We set out to identify predictors for the prophylactic effect of placebo injections in subjects with migraine by post hoc analysis of 81 subjects with episodic migraine receiving single-blind placebo injections in a prospective trial of botulinum toxin. Possible predictors of placebo prophylaxis were compared among placebo responders (PRs) and placebo non-responders (PNRs). There were 34 PRs (42%) and 47 PNRs (58%). Male gender [odds ratio (OR) 5.83, 95% confidence interval (CI) 1.12, 30.14, P = 0.022], a history of opioid use (OR 4.44, 95% CI 1.47, 13.41, P = 0.005) and injections in the neck/shoulders (OR 2.44, 95% CI 0.93, 3.19, P = 0.033) were associated with placebo response.
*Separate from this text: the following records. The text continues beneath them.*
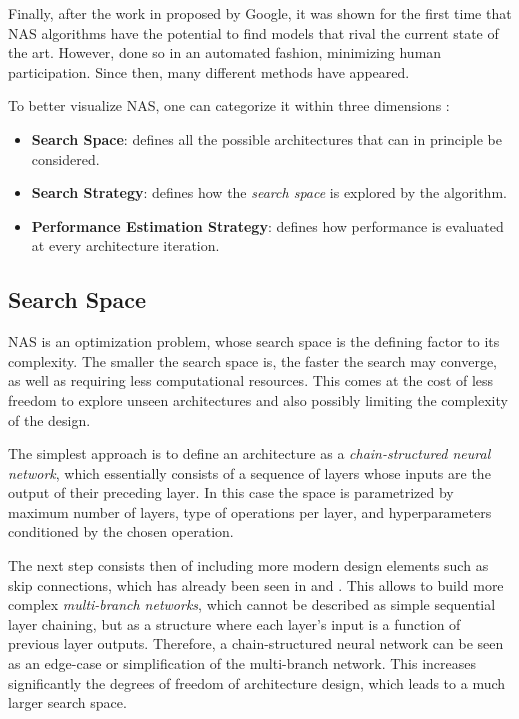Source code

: \documentclass[10pt,        %
               a4paper,     %
               journal,     %
               ]{IEEEtran}
\begin{document}
Finally, after the work in \cite{zoph2016neural} proposed by Google, it was shown for the first time that NAS algorithms
have the potential to find models that rival the current state of the art. However, done so in an automated fashion, minimizing
human participation. Since then, many different methods have appeared.

To better visualize NAS, one can categorize it within three dimensions \cite{wistuba2019survey}:
\begin{itemize}
    \item \textbf{Search Space}: defines all the possible architectures that can in principle be considered.

    \item \textbf{Search Strategy}: defines how the \textit{search space} is explored by the algorithm.

    \item \textbf{Performance Estimation Strategy}: defines how performance is evaluated at every architecture iteration.
\end{itemize}

\subsection{Search Space}
NAS is an optimization problem, whose search space is the defining factor to its complexity.
The smaller the search space is, the faster the search may converge,
as well as requiring less computational resources. This comes at the cost of less freedom to
explore unseen architectures and also possibly limiting the complexity of the design.

The simplest approach is to define an architecture as a \textit{chain-structured neural network}, which essentially consists of a
sequence of layers whose inputs are the output of their preceding layer. In this case the space is parametrized by maximum number
of layers, type of operations per layer, and hyperparameters conditioned by the chosen operation.

The next step consists then of including more modern design elements such as skip connections, which has already been seen
in \cite{zoph2016neural} and \cite{pmlr-v70-real17a}. This allows to build more complex \textit{multi-branch networks}, which
cannot be described as simple sequential layer chaining, but as a structure where each layer's input is a function of
previous layer outputs. Therefore, a chain-structured neural network can be seen as an edge-case or simplification of the multi-branch network.
This increases significantly the degrees of freedom of architecture design, which leads to a much larger search space.
\end{document}
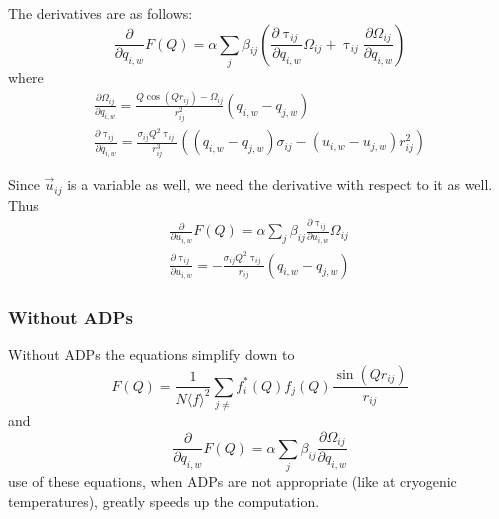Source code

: \noindent The derivatives are as follows:
\begin{equation}
\frac{\partial}{\partial q_{i,w}} F{ (Q )} = \alpha \sum_{j} \beta_{ij} (\frac{\partial \uptau_{ij}}{\partial q_{i,w}}  \Omega_{ij} + \uptau_{ij} \frac{\partial \Omega_{ij}}{\partial q_{i,w}}) \label{eq:grad_fq}
\end{equation}
where
\begin{eqnarray}
  \frac{\partial \Omega_{ij}}{\partial q_{i,w}}  = \frac{Q\cos(Qr_{ij}) - \Omega_{ij}}{r_{ij}^{2}} (q_{i,w}-q_{j,w})\\
  \frac{\partial \uptau_{ij}}{\partial q_{i,w}} = \frac{\sigma_{ij}Q^{2} \uptau_{ij}}{r_{ij}^{3}}   ((q_{i,w} - q_{j,w}) \sigma_{ij}- ( u_{i,w} - u_{j,w})r_{ij}^{2})
\end{eqnarray}

Since $\vec{u}_{ij}$ is a variable as well, we need the derivative with respect to it as well.
Thus
\begin{eqnarray}
\frac{\partial}{\partial u_{i,w}} F{ (Q )} = \alpha \sum_{j} \beta_{ij} \frac{\partial \uptau_{ij}}{\partial u_{i,w}}  \Omega_{ij}\\
\frac{\partial \uptau_{ij}}{\partial u_{i,w}} = - \frac{\sigma_{ij}Q^{2} \uptau_{ij}}{r_{ij}}  (q_{i,w} - q_{j,w})
\end{eqnarray}
\subsubsection{Without ADPs}
Without ADPs the equations simplify down to
\begin{equation}
F(Q) = \frac{1}{N \langle f \rangle^{2}} \sum_{j\neq} f_i^{*}(Q)f_j(Q) \frac{\sin(Qr_{ij})}{r_{ij}}
\end{equation}
and
 \begin{equation}
\frac{\partial}{\partial q_{i,w}} F{ (Q )} = \alpha \sum_{j} \beta_{ij} \frac{\partial \Omega_{ij}}{\partial q_{i,w}}
\end{equation}
use of these equations, when ADPs are not appropriate (like at cryogenic temperatures), greatly speeds up the computation.


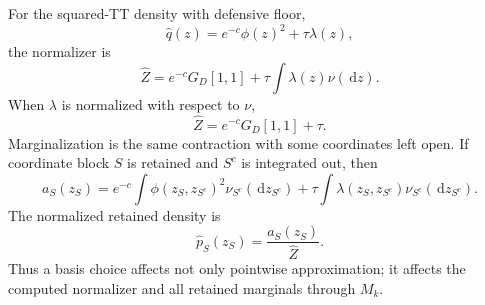 \documentclass[11pt]{article}
\numberwithin{equation}{section}
\newcommand{\dd}{\,\mathrm d}
\begin{document}
For the squared-TT density with defensive floor,
\begin{equation}
    \widehat q(z)=e^{-c}\phi(z)^2+\tau\lambda(z),
    \label{eq:p33-density-with-floor}
\end{equation}
the normalizer is
\begin{equation}
    \widehat Z=e^{-c}G_D[1,1]+\tau\int\lambda(z)\nu(\dd z).
    \label{eq:p33-full-normalizer}
\end{equation}
When \(\lambda\) is normalized with respect to \(\nu\),
\begin{equation}
    \widehat Z=e^{-c}G_D[1,1]+\tau.
    \label{eq:p33-normalized-floor}
\end{equation}
Marginalization is the same contraction with some coordinates left open.  If
coordinate block \(S\) is retained and \(S^c\) is integrated out, then
\begin{equation}
    a_S(z_S)
    =
    e^{-c}
    \int \phi(z_S,z_{S^c})^2\nu_{S^c}(\dd z_{S^c})
    +\tau\int\lambda(z_S,z_{S^c})\nu_{S^c}(\dd z_{S^c}).
    \label{eq:p33-retained-marginal}
\end{equation}
The normalized retained density is
\begin{equation}
    \widehat p_S(z_S)=\frac{a_S(z_S)}{\widehat Z}.
    \label{eq:p33-retained-normalized}
\end{equation}
Thus a basis choice affects not only pointwise approximation; it affects the
computed normalizer and all retained marginals through \(M_k\).
\end{document}
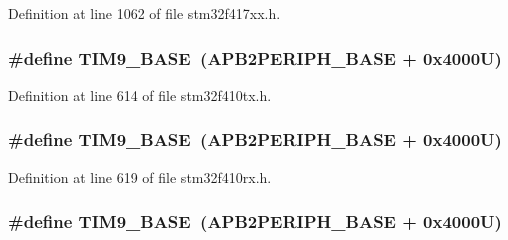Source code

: Definition at line 1062 of file stm32f417xx.\+h.

\subsubsection[{\texorpdfstring{T\+I\+M9\+\_\+\+B\+A\+SE}{TIM9_BASE}}]{\setlength{\rightskip}{0pt plus 5cm}\#define T\+I\+M9\+\_\+\+B\+A\+SE~({\bf A\+P\+B2\+P\+E\+R\+I\+P\+H\+\_\+\+B\+A\+SE} + 0x4000\+U)}\hypertarget{group___peripheral__registers__structures_ga92ae902be7902560939223dd765ece08}{}\label{group___peripheral__registers__structures_ga92ae902be7902560939223dd765ece08}


Definition at line 614 of file stm32f410tx.\+h.

\subsubsection[{\texorpdfstring{T\+I\+M9\+\_\+\+B\+A\+SE}{TIM9_BASE}}]{\setlength{\rightskip}{0pt plus 5cm}\#define T\+I\+M9\+\_\+\+B\+A\+SE~({\bf A\+P\+B2\+P\+E\+R\+I\+P\+H\+\_\+\+B\+A\+SE} + 0x4000\+U)}\hypertarget{group___peripheral__registers__structures_ga92ae902be7902560939223dd765ece08}{}\label{group___peripheral__registers__structures_ga92ae902be7902560939223dd765ece08}


Definition at line 619 of file stm32f410rx.\+h.

\subsubsection[{\texorpdfstring{T\+I\+M9\+\_\+\+B\+A\+SE}{TIM9_BASE}}]{\setlength{\rightskip}{0pt plus 5cm}\#define T\+I\+M9\+\_\+\+B\+A\+SE~({\bf A\+P\+B2\+P\+E\+R\+I\+P\+H\+\_\+\+B\+A\+SE} + 0x4000\+U)}\hypertarget{group___peripheral__registers__structures_ga92ae902be7902560939223dd765ece08}{}\label{group___peripheral__registers__structures_ga92ae902be7902560939223dd765ece08}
Of subjects with two or more of these signs, 88% were PRs compared with 31% of subjects with one or less. Male gender, opioid use and injections in the neck/shoulders are associated with placebo prophylaxis. These findings may have important implications for the design of future clinical trials and for the clinical management of migraineurs.

Keywords

Botulinum toxin migraine migraine prophylaxis placebo analgesia placebo response

Introduction

The placebo effect is an outcome that should be maximized during patient care and minimized during placebo-controlled trials. Placebo response rates range from 6 to 47% in the acute treatment of migraine and 20–49% in migraine prophylaxis (1–8). Functional neuroimaging studies have suggested a prominent role of the endogenous opioid system in the neurobiology of placebo analgesia. If predictors of placebo analgesia can be identified, clinicians can use these to their advantage in enhancing treatment outcomes and control for them when designing clinical trials. Reduction of the placebo response rate may maximize the potential to determine the true biological effect of experimental therapies. Identifying predictors of placebo response may also advance our understanding of the biology of this phenomenon.

Methods

This study was investigator-initiated and approved by the Mayo Clinic Institutional Review Board. It was a post hoc analysis of data extracted from a study of 81 subjects who were enrolled in a randomized, placebo-controlled, prospective analysis of botulinum toxin type A for the prophylactic treatment of episodic migraine. All subjects received single-blind injections of 0.9% preservative-free saline (placebo) prior to randomization to botulinum toxin or a second placebo injection. As part of this enriched study design, subjects determined to be placebo responders (PRs) to the first injection were excluded from randomization. During the single-blind phase, all subjects received a single injection into the procerus and each corrugator. Two injections were given into each frontalis and temporalis muscle. All subjects therefore received at least 11 injections. Subjects with tenderness to palpation over the cervical paraspinal muscles received an additional four injections. Subjects with tenderness to palpation over the trapezius muscles also received an additional six injections. Therefore, subjects with tenderness in both of these muscle groups may have received an additional 10 injections. Results in this study were derived from the response to the first placebo injections only.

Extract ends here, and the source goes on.